When Schoenberg began using ordered sets, he was creating atonality.

As to the "they all look alike," the cumulative effect of adding notes to an unordered set might be mistakenly seen as a creeping-in of "redundancy" and lack of variation, as this chart from Howard Hanson's Harmonic Materials of Modern Music shows:


> _p=perfect fifth (or fourth) _
> _m=major third (minor sixth)_
> _n=minor third (major sixth)_
> _s=major second (minor seventh)_
> ...


Which is all fine and well when dealing with scale-sets in harmonically-related ways, as unordered sets.

This statement is where Hanson falters: 
*
*


> *"This is probably the greatest argument against the rigorous use of atonal theory in which all 12 notes are used in a single melodic or harmonic pattern.

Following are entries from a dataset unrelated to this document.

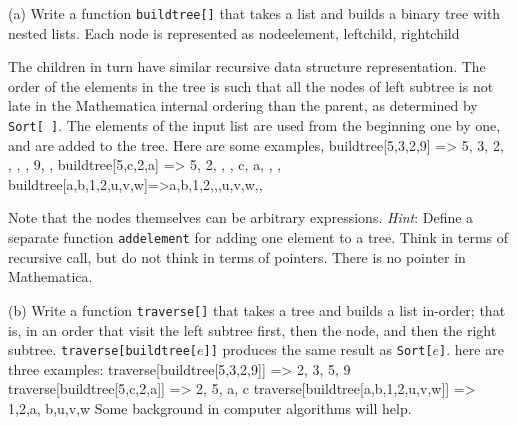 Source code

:  (a) Write a function {\tt buildtree[]} that
takes a list and builds a binary tree with nested lists.  
Each node is represented as  
\ttbg
{ nodeelement, {leftchild}, {rightchild} }
\tted
\item{}The children in turn have similar recursive data structure 
representation.  The order of the elements in the tree is such that 
all the nodes of left subtree is not late in the
Mathematica internal ordering than the parent, as determined 
by {\tt Sort[ ]}. 
The elements of the input list are used from the beginning one
by one, and are added to the tree.  Here are some examples,
\ttbg
buildtree[{5,3,2,9}]  => {5, {3, {2, {}, {}}, {}}, {9, {}, {}}}
buildtree[{5,c,2,a}]  => {5, {2, {}, {}}, {c, {a, {}, {}}, {}}}
buildtree[{{a,b},{1,2},{u,v,w}}]=>{{a,b},{{1,2},{},{}},{{u,v,w},{},{}}}
\tted
\item{} Note that the nodes themselves can be arbitrary expressions. 
{\sl Hint}: Define a separate function {\tt addelement} for adding
one element to a tree.  Think in terms of recursive call, but do not think in
terms of pointers.  There is no pointer in Mathematica. 
\item{} (b) Write a function {\tt traverse[]} that takes a tree
and builds a list in-order; that is, in an order
that visit the left subtree first, then the node, and then the right
subtree.  {\tt traverse[buildtree[$e$]]} produces the same
result as {\tt Sort[$e$]}.  here are three examples:
\ttbg
traverse[buildtree[{5,3,2,9}]]  => {2, 3, 5, 9}
traverse[buildtree[{5,c,2,a}]]  => {2, 5, a, c}
traverse[buildtree[{{a,b},{1,2},{u,v,w}}]] => {{1,2},{a, b},{u,v,w}}
\tted
Some background in computer algorithms will help.

\bye
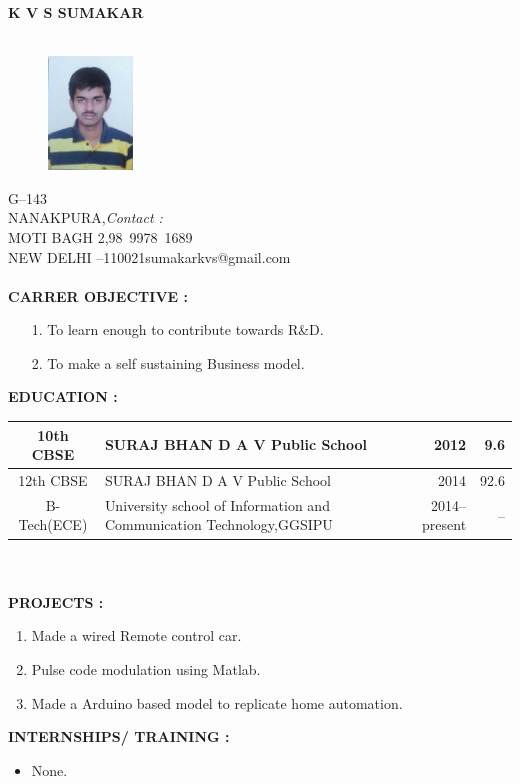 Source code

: \documentclass{article}
\begin{document}
	\begin{center}
		\textbf{K V S SUMAKAR}\\
		\hrulefill\\
		
	\end{center}
	\begin{figure}[h]
		\centering
	\includegraphics[width=0.2\textwidth]{IMG-20160524-WA0002}
	
	\end{figure}
	G--143\\ 
	NANAKPURA,\hfill \textsl{Contact :}\\
	MOTI BAGH 2,\hfill \mbox{98 9978 1689}\\
	NEW DELHI --\mbox{110021}\hfill \mbox{sumakarkvs@gmail.com}\\
	\\
	
	\textbf{CARRER OBJECTIVE :}
	\begin{itemize}
\item[1.] 	To learn enough to contribute towards R\&D.
\item[2.]	To make a self sustaining Business model.\\
	\end{itemize}
	

	\textbf{EDUCATION :\\}

	\begin{tabular}{|c|p{60 mm}|r|r|}
 \hline
		 10th CBSE  &                    SURAJ BHAN D A V Public School                    &            2012 &             9.6 \\ \hline
		 12th CBSE  &                    SURAJ BHAN D A V Public School                    &            2014 &            92.6 \\ \hline
		B-Tech(ECE) & University school of Information and Communication Technology,GGSIPU &   2014--present &              -- \\ \hline
	\end{tabular}
	\\
	\\

	\textbf{PROJECTS :}
	\begin{enumerate}
		\item Made a wired Remote control car.
		\item Pulse code modulation using Matlab.
		\item Made a Arduino based model to replicate home automation.
	\end{enumerate}

	\textbf{INTERNSHIPS/ TRAINING :}
	\begin{itemize}
		\item None.
	\end{itemize}
	
\end{document}
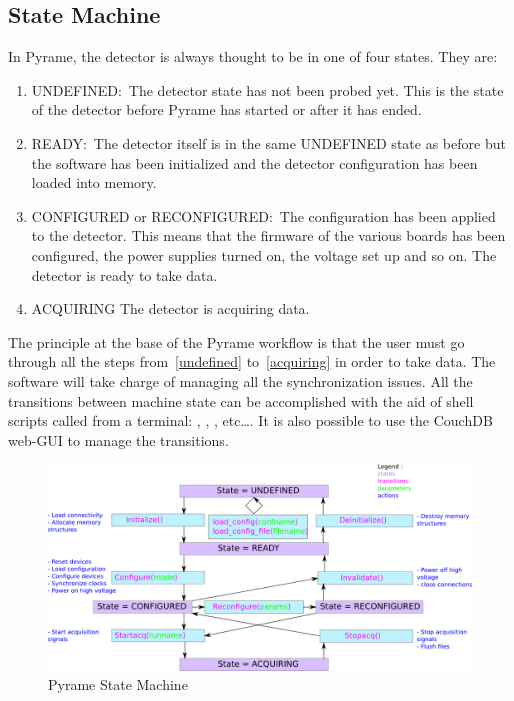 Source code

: \subsection{State Machine}
In Pyrame, the detector is always thought to be in one of four states. They are:
\begin{enumerate}
\item\label{undefined} UNDEFINED:\ The detector state has not been probed
  yet. This is the state of the detector before Pyrame has started or after it
  has ended.
\item READY:\ The detector itself is in the same UNDEFINED state as before but
  the software has been initialized and the detector configuration has been
  loaded into memory.
\item CONFIGURED or RECONFIGURED:\ The configuration has been applied to the
  detector. This means that the firmware of the various boards has been
  configured, the power supplies turned on, the voltage set up and so on. The
  detector is ready to take data.
\item\label{acquiring} ACQUIRING The detector is acquiring data.
\end{enumerate}
The principle at the base of the Pyrame workflow is that the user must go
through all the steps from~\ref{undefined} to~\ref{acquiring} in order to take
data. The software will take charge of managing all the synchronization issues.
All the transitions between machine state can be accomplished with the aid of
shell scripts called from a terminal: ,
, , etc\dots. It is also
possible to use the CouchDB web-GUI to manage the transitions.
\begin{figure}
  \includegraphics[frame,width=\linewidth]{state_machine.doc.png}
  \caption{Pyrame State Machine}\label{fig:state-machine}
\end{figure}


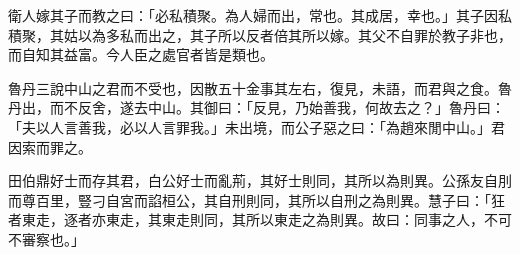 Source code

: \begin{pinyinscope}
衛人嫁其子而教之曰：「必私積聚。為人婦而出，常也。其成居，幸也。」其子因私積聚，其姑以為多私而出之，其子所以反者倍其所以嫁。其父不自罪於教子非也，而自知其益富。今人臣之處官者皆是類也。

魯丹三說中山之君而不受也，因散五十金事其左右，復見，未語，而君與之食。魯丹出，而不反舍，遂去中山。其御曰：「反見，乃始善我，何故去之？」魯丹曰：「夫以人言善我，必以人言罪我。」未出境，而公子惡之曰：「為趙來閒中山。」君因索而罪之。

田伯鼎好士而存其君，白公好士而亂荊，其好士則同，其所以為則異。公孫友自刖而尊百里，豎刁自宮而諂桓公，其自刑則同，其所以自刑之為則異。慧子曰：「狂者東走，逐者亦東走，其東走則同，其所以東走之為則異。故曰：同事之人，不可不審察也。」


\end{pinyinscope} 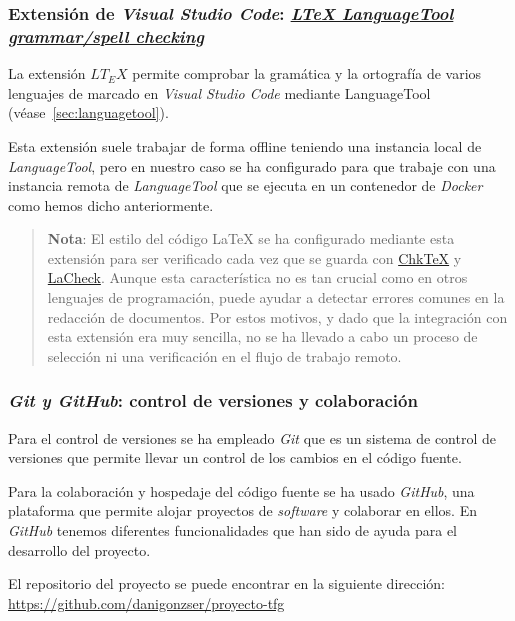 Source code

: \subsubsection{Extensión de \textit{Visual Studio Code}: \href{https://github.com/valentjn/vscode-ltex}{\textit{LTeX LanguageTool grammar/spell checking}}}

La extensión \( LT_E X \) permite comprobar la gramática y la ortografía de varios lenguajes de marcado en \textit{Visual Studio Code} mediante LanguageTool (véase~\ref{sec:languagetool}).

Esta extensión suele trabajar de forma offline teniendo una instancia local de \textit{LanguageTool}, pero en nuestro caso se ha configurado para que trabaje con una instancia remota de \textit{LanguageTool} que se ejecuta en un contenedor de \textit{Docker} como hemos dicho anteriormente.

\begin{quote}
    \textbf{Nota}: El estilo del código \LaTeX{} se ha configurado mediante esta extensión para ser verificado cada vez que se guarda con \href{https://www.nongnu.org/chktex/}{ChkTeX} y \href{https://ctan.org/pkg/lacheck}{LaCheck}. Aunque esta característica no es tan crucial como en otros lenguajes de programación, puede ayudar a detectar errores comunes en la redacción de documentos. Por estos motivos, y dado que la integración con esta extensión era muy sencilla, no se ha llevado a cabo un proceso de selección ni una verificación en el flujo de trabajo remoto.
\end{quote}

\subsubsection{\textit{Git y GitHub}: control de versiones y colaboración}

Para el control de versiones se ha empleado \textit{Git} que es un sistema de control de versiones que permite llevar un control de los cambios en el código fuente.

Para la colaboración y hospedaje del código fuente se ha usado \textit{GitHub}, una plataforma que permite alojar proyectos de \textit{software} y colaborar en ellos. En \textit{GitHub} tenemos diferentes funcionalidades que han sido de ayuda para el desarrollo del proyecto.

El repositorio del proyecto se puede encontrar en la siguiente dirección: \url{https://github.com/danigonzser/proyecto-tfg}


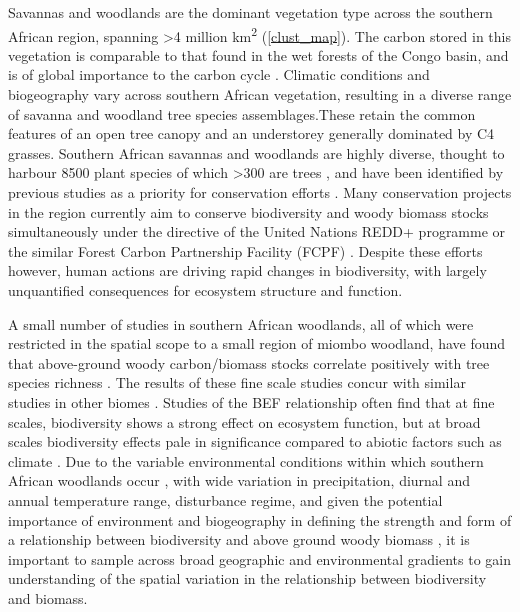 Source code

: \documentclass[11pt,a4paper]{article}
\newcommand{\textapprox}{\raisebox{0.5ex}{\texttildelow}}  %
\begin{document}
Savannas and woodlands are the dominant vegetation type across the southern African region, spanning >4 million km\textsuperscript{2} \citep{White1987, Ratnam2011, Ryan2016} (\autoref{clust_map}). The carbon stored in this vegetation is comparable to that found in the wet forests of the Congo basin, and is of global importance to the carbon cycle \citep{Houghton2009, Mayaux2008}. Climatic conditions and biogeography vary across southern African vegetation, resulting in a diverse range of savanna and woodland tree species assemblages.These retain the common features of an open tree canopy and an understorey generally dominated by C4 grasses. Southern African savannas and woodlands are highly diverse, thought to harbour \textapprox{}8500 plant species of which >300 are trees \citep{Frost1996}, and have been identified by previous studies as a priority for conservation efforts \citep{Byers2001, Mittermeier2003}. Many conservation projects in the region currently aim to conserve biodiversity and woody biomass stocks simultaneously under the directive of the United Nations REDD+ programme or the similar Forest Carbon Partnership Facility (FCPF) \citep{Hinsley2015}. Despite these efforts however, human actions are driving rapid changes in biodiversity, with largely unquantified consequences for ecosystem structure and function.

A small number of studies in southern African woodlands, all of which were restricted in the spatial scope to a small region of miombo woodland, have found that above-ground woody carbon/biomass stocks correlate positively with tree species richness \citep{McNicol2018, Shirima2015, Mutowo2012}. The results of these fine scale studies concur with similar studies in other biomes \citep{}. Studies of the BEF relationship often find that at fine scales, biodiversity shows a strong effect on ecosystem function, but at broad scales biodiversity effects pale in significance compared to abiotic factors such as climate \citep{Pasari2013}. Due to the variable environmental conditions within which southern African woodlands occur \citep{Frost1996}, with wide variation in precipitation, diurnal and annual temperature range, disturbance regime, and given the potential importance of environment and biogeography in defining the strength and form of a relationship between biodiversity and above ground woody biomass \citep{}, it is important to sample across broad geographic and environmental gradients to gain understanding of the spatial variation in the relationship between biodiversity and biomass. 
\end{document}
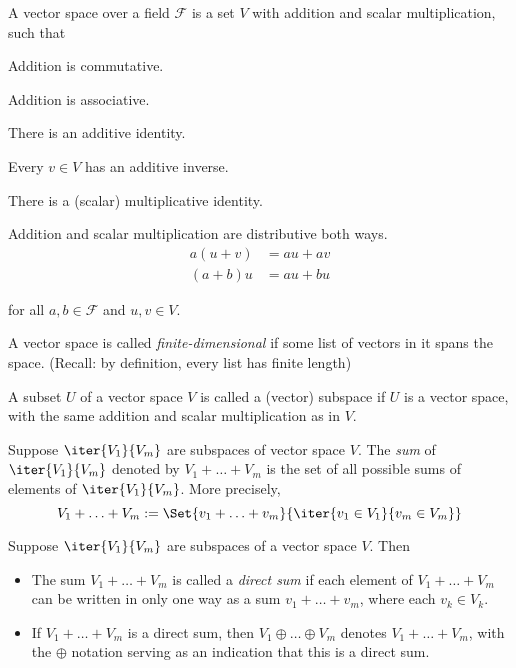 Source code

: \label{fc83050}

A vector space over a field $\mathcal F$ is a set $V$ with addition and scalar
multiplication, such that
\begin{enumerati}
  \item Addition is commutative.
  \item Addition is associative.
  \item There is an additive identity.
  \item Every $v\in V$ has an additive inverse.
  \item There is a (scalar) multiplicative identity.
  \item Addition and scalar multiplication are distributive both ways.
  \begin{align*}
    a(u+v) &=au+av \\
    (a+b)u &=au+bu
  \end{align*}

  for all $a,b\in\mathcal F$ and $u,v\in V$.
\end{enumerati}

\label{c4cd6dd}

A vector space is called \textit{finite-dimensional} if some list of vectors in
it spans the space. (Recall: by definition, every list has finite length)

\label{a0f0f06}

A subset $U$ of a vector space $V$ is called a (vector) subspace if $U$ is a
vector space, with the same addition and scalar multiplication as in $V$.

\label{d7c30bb}

Suppose $\iter{V_1}{V_m}$ are subspaces of vector space $V$. The \textit{sum}
of $\iter{V_1}{V_m}$ denoted by $V_1+\ldots+V_m$ is the set of all possible
sums of elements of $\iter{V_1}{V_m}$. More precisely,
$$
  V_1+\ldots+V_m:=\Set{v_1+\ldots+v_m}{\iter{v_1\in V_1}{v_m\in V_m}}
$$

\label{c67c961}

Suppose $\iter{V_1}{V_m}$ are subspaces of a vector space $V$. Then
\begin{itemize}
  \item The sum $V_1+\ldots+V_m$ is called a \textit{direct sum} if each
        element of $V_1+\ldots+V_m$ can be written in only one way as a sum
        $v_1+\ldots+v_m$, where each $v_k\in V_k$.
  \item If $V_1+\ldots+V_m$ is a direct sum, then $V_1\oplus\ldots\oplus V_m$
        denotes $V_1+\ldots+V_m$, with the $\oplus$ notation serving as an
        indication that this is a direct sum.
\end{itemize}

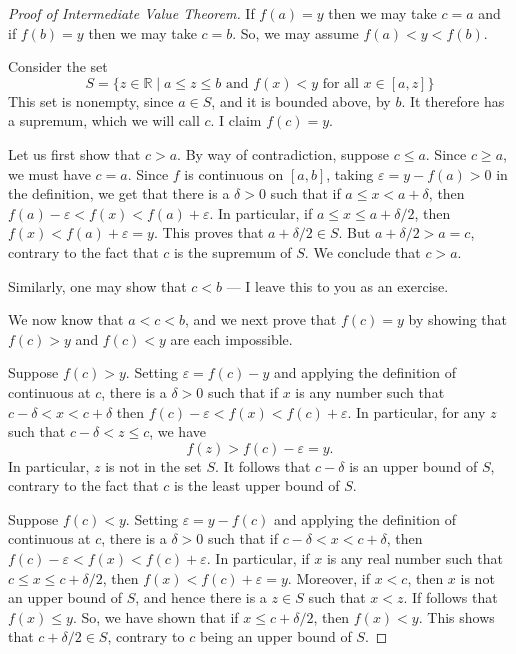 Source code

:\documentclass[12pt]{amsart}
\def\d{\delta}
\def\e{\varepsilon}
\newcommand{\R}{{\mathbb{R}}}
\numberwithin{equation}{section}
\theoremstyle{plain} %
\theoremstyle{definition}
\theoremstyle{remark}
\begin{document}
\begin{enumerate}
\begin{framed}
\begin{proof}[Proof of Intermediate Value Theorem]
 If $f(a) = y$ then we may take $c = a$ and if $f(b) = y$ then we may take $c = b$. So, we may assume $f(a) < y < f(b)$.

Consider the set 
$$
S = \{z \in \R \mid a \leq z \leq b \text{ and $f(x) < y$ for all $x \in [a, z]$}\}
$$
This set is nonempty, since $a \in S$, and it is bounded above, by $b$. It therefore has a supremum,
which we will call $c$. I claim $f(c) = y$.





Let us first show that $c > a$. By way of contradiction, suppose $c \leq a$. Since $c \geq a$, we must have $c = a$. 
Since $f$ is continuous on $[a,b]$, taking $\e = y
- f(a) > 0$ in the definition, we get that there is a $\d>0$ such that if $a \leq x < a +
\d$, then $f(a) - \e < f(x) < f(a) + \e$. In particular, if $a \leq x \leq a + \d/2$, then $f(x) < f(a) + \e = y$.
This proves that $a+ \d/2 \in S$. But $a + \d/2 > a = c$, contrary to the fact that $c$ is the supremum of $S$. We conclude that $c > a$. 


Similarly, one may show that $c < b$ --- I leave this to you as an exercise.

We now know that $a < c < b$, and 
we next prove that $f(c) = y$ by showing that $f(c) > y$ and $f(c) < y$ are each impossible.

Suppose $f(c) > y$. 
Setting $\e = f(c) - y$ and applying the definition of continuous at $c$, there is a $\d >0$ such that if $x$ is any number such that $c
- \d < x < c + \d$ then $f(c) - \e < f(x) < f(c) + \e$. In particular, for any $z$ such that $c - \d < z \leq c$, 
we have
$$
f(z) > f(c) - \e = y.
$$
In particular, $z$ is not in the set $S$. It follows that $c - \d$ is an upper bound of $S$, contrary to the fact that $c$ is the least upper bound of $S$. 



Suppose $f(c) < y$. 
Setting $\e = y - f(c)$ and applying the definition of continuous at $c$, there is a $\d >0$ such that if $c - \d < x < c + \d$, 
then $f(c) - \e < f(x) < f(c) + \e$. In particular, 
if $x$ is any real number such that $c \leq x \leq c + \d/2$, then $f(x) < f(c) + \e = y$. Moreover, if $x < c$, then $x$ is not an upper bound of $S$, and hence there is a $z \in
S$ such that $x < z$. If follows that $f(x) \leq y$.
So, we have shown that if $x \leq c + \d/2$, then $f(x) < y$. This shows that
 $c + \d/2 \in S$, contrary to $c$ being an upper bound of $S$. 
 \end{proof}
\end{framed}
\end{enumerate}
\end{document}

These constructs begin to lose contrast, and a monochromatic effect emerges." *



-----------------------

There is a flaw in Hanson's statement about atonality, however. The chart above assumes that these additional added notes all refer to every other element of the set, like an unordered scale does: in scales, each pitch shares an interval with every other pitch in the scale.

But ordered tone rows relate only to each other (each preceding and succeeding note).

Ordered tone rows are used for their intervallic properties, as precise sequences of intervals. These intervals possess sonority, in terms of consonance/dissonance.

The row-sets, although usable melodically as "themes" or motives, are not referenced to a single tonic, as an unordered scale is, so the above chart of "creeping redundancy" is really only applicable to unordered sets, i.e. scales, as Hanson was using them.

This underscores the true primary significance of ordered sets: as conveyors of intervallic sonority due to their interval differences (not primarily as melodic entities). The most "variety" and unity comes from these intervallic sonorities, which Webern seemed to understand the best of the "Big 3." Schoenberg was still playing with "themes" and seemed to be more concerned with this aspect of the row.


----------